- WHAT THE EXERCISE ASKS
Scan the data below. Pull out each line where "Habilitar" occurs.

- EXERCISE INPUTS
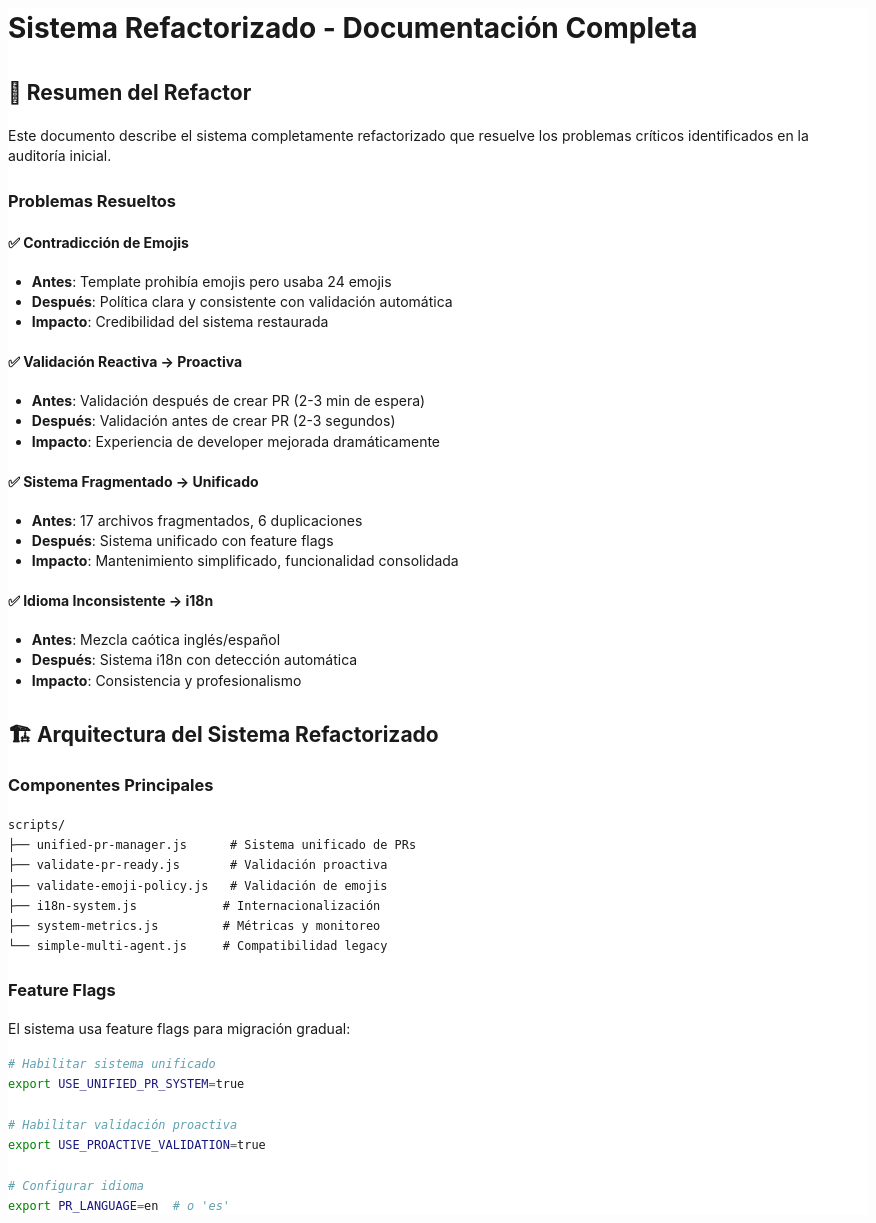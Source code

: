 # Sistema Refactorizado - Documentación Completa

## 🎯 Resumen del Refactor

Este documento describe el sistema completamente refactorizado que resuelve los problemas críticos identificados en la auditoría inicial.

### Problemas Resueltos

#### ✅ Contradicción de Emojis
- **Antes**: Template prohibía emojis pero usaba 24 emojis
- **Después**: Política clara y consistente con validación automática
- **Impacto**: Credibilidad del sistema restaurada

#### ✅ Validación Reactiva → Proactiva  
- **Antes**: Validación después de crear PR (2-3 min de espera)
- **Después**: Validación antes de crear PR (2-3 segundos)
- **Impacto**: Experiencia de developer mejorada dramáticamente

#### ✅ Sistema Fragmentado → Unificado
- **Antes**: 17 archivos fragmentados, 6 duplicaciones
- **Después**: Sistema unificado con feature flags
- **Impacto**: Mantenimiento simplificado, funcionalidad consolidada

#### ✅ Idioma Inconsistente → i18n
- **Antes**: Mezcla caótica inglés/español
- **Después**: Sistema i18n con detección automática
- **Impacto**: Consistencia y profesionalismo

## 🏗️ Arquitectura del Sistema Refactorizado

### Componentes Principales

```
scripts/
├── unified-pr-manager.js      # Sistema unificado de PRs
├── validate-pr-ready.js       # Validación proactiva
├── validate-emoji-policy.js   # Validación de emojis
├── i18n-system.js            # Internacionalización
├── system-metrics.js         # Métricas y monitoreo
└── simple-multi-agent.js     # Compatibilidad legacy
```

### Feature Flags

El sistema usa feature flags para migración gradual:

```bash
# Habilitar sistema unificado
export USE_UNIFIED_PR_SYSTEM=true

# Habilitar validación proactiva
export USE_PROACTIVE_VALIDATION=true

# Configurar idioma
export PR_LANGUAGE=en  # o 'es'
```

- SOLUTION BELOW
# Habilitar sistema unificado
# Habilitar validación proactiva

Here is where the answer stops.